In an increasingly dangerous digital environment, CaixaBank has found it necessary to alert its customers about a scam that could jeopardize their bank accounts. The bank detected a new fraud a few months ago that uses the digital certificate from the Fábrica Nacional de Moneda y Timbre (FNMT).

This certificate is an essential tool that allows citizens to officially identify themselves in numerous online procedures. Taking advantage of its popularity, cybercriminals have launched a phishing campaign aimed at installing malware on victims' devices. A way to steal sensitive information and put their assets at risk.

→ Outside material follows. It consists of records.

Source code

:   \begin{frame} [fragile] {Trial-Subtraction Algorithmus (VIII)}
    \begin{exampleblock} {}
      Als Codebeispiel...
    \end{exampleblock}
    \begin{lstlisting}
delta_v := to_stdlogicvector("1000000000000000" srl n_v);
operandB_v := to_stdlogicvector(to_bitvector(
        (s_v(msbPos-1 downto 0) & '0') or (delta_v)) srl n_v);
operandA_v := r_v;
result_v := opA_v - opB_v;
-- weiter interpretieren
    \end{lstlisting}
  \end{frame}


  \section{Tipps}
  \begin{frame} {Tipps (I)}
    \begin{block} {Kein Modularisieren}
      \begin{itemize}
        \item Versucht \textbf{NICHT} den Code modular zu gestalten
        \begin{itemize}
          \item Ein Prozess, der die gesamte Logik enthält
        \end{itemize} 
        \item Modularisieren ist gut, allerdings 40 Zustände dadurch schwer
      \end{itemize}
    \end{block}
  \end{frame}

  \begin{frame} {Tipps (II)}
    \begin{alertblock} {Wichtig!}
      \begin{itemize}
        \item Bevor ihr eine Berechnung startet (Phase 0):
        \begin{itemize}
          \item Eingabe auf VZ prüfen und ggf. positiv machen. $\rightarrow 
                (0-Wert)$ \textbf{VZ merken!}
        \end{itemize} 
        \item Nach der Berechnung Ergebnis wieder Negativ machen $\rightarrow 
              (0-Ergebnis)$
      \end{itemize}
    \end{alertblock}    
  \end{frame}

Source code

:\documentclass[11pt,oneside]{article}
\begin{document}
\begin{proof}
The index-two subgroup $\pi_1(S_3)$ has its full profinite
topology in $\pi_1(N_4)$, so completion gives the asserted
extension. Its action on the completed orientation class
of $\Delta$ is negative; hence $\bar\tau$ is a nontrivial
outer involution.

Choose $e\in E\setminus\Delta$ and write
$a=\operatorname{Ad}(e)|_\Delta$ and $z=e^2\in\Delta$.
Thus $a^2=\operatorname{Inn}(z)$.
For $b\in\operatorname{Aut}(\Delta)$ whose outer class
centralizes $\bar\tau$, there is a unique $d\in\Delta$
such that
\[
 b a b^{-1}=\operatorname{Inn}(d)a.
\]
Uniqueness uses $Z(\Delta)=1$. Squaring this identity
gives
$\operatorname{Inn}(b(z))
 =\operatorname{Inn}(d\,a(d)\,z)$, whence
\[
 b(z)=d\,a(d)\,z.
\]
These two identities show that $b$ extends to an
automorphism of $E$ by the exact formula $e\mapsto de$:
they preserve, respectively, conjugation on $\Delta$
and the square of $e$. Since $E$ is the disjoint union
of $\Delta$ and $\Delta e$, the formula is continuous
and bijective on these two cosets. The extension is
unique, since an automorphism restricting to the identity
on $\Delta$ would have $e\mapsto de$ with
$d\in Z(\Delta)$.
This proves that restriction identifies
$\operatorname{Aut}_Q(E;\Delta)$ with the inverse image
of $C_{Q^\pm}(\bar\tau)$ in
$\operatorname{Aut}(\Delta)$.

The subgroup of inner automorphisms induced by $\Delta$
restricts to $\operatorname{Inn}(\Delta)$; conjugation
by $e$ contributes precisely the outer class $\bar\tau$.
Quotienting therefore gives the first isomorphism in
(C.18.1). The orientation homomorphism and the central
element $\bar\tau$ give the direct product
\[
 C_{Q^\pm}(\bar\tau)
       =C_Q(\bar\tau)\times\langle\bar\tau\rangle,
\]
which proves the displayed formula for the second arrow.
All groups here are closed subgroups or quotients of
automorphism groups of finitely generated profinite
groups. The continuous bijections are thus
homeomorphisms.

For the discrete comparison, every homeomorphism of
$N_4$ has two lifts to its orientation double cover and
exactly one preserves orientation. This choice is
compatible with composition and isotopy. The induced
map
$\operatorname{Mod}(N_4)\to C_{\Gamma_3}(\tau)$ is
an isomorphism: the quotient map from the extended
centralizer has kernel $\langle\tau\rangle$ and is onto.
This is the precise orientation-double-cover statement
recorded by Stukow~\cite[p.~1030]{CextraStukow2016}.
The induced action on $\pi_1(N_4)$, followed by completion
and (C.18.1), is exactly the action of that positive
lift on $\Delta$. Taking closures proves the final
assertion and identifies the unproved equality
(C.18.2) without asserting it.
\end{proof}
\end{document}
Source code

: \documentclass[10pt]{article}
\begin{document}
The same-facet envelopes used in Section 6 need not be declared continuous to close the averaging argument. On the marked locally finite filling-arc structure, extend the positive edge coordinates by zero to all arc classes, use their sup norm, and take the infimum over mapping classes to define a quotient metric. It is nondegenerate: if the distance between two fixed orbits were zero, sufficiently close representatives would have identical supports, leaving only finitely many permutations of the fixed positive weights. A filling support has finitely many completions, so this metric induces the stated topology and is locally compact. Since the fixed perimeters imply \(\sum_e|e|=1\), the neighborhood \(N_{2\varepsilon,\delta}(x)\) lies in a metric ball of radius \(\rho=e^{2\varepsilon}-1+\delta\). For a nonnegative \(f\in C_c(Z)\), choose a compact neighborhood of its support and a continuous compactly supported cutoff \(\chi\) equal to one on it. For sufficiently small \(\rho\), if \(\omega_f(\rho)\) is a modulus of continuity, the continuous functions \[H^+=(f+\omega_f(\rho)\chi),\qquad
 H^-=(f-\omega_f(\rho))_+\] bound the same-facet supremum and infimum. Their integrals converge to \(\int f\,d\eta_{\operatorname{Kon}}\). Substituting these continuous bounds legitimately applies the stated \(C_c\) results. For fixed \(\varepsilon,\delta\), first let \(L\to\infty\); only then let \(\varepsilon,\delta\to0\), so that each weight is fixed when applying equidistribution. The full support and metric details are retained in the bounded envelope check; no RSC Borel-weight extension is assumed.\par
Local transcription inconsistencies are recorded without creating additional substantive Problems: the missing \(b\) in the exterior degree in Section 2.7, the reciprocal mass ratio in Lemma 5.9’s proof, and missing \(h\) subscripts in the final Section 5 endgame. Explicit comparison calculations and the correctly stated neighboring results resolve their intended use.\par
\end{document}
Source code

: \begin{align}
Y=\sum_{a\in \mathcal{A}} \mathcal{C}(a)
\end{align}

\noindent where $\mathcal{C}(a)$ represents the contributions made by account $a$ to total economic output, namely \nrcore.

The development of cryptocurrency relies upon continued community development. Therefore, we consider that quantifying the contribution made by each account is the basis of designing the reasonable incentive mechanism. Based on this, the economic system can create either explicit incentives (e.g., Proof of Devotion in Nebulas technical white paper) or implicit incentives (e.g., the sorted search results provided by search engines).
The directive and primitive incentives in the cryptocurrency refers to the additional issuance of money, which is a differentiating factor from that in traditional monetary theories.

CaixaBank Warns of Fraud Threatening the Security of Your Data

The new fraud is based on the sending of emails that appear to be sent by the FNMT. A particularly concerning type of attack at a time when the digitization of procedures and banking operations continues to increase in Spain.

The messages inform recipients that they have an attachment available for download. There, supposedly, is their digital certificate along with the NIF identification.

Additionally, victims are invited to access a URL to facilitate the document download. The reality is that these emails do not come from the FNMT. They have been manipulated by criminals using spoofing techniques, known as email spoofing, to make the sender appear legitimate.

The problem arises when the user, trusting the message, downloads and executes the attachment. Although the email announces the download of a document related to the digital certificate, the file is, in fact, a disguised executable.

This malicious program installs itself on the device without the user noticing. This allows cybercriminals to take control of it, steal personal data, and ultimately empty the bank account.

The threat of this fraud is not minor. If the victim executes the contaminated file, the malware infiltrates the system, exposing banking and personal information. Criminals can use this data to carry out fraudulent transactions, leaving the affected individuals with zero balances in their accounts.

How to Identify the Fraud and Protect Your Accounts

CaixaBank advises its customers to pay special attention to the details of any suspicious communication. It is essential to carefully verify the sender of the email. Criminals often use addresses that mimic the official FNMT domain.

Although the message may include a subject like "Availability of the FNMT-RCM Certificate," users should remember that the FNMT never sends attachments of this type nor requests access to external links to download their digital certificate.

CaixaBank recommends not opening attachments or following links that have not been previously requested and that come from dubious sources. The bank insists that, in case of any doubt, it is best to go directly to the official FNMT website or contact the bank to confirm the authenticity of the communication.

It is vital that customers remain alert and adopt preventive behavior to avoid falling into these traps that can compromise both their privacy and finances.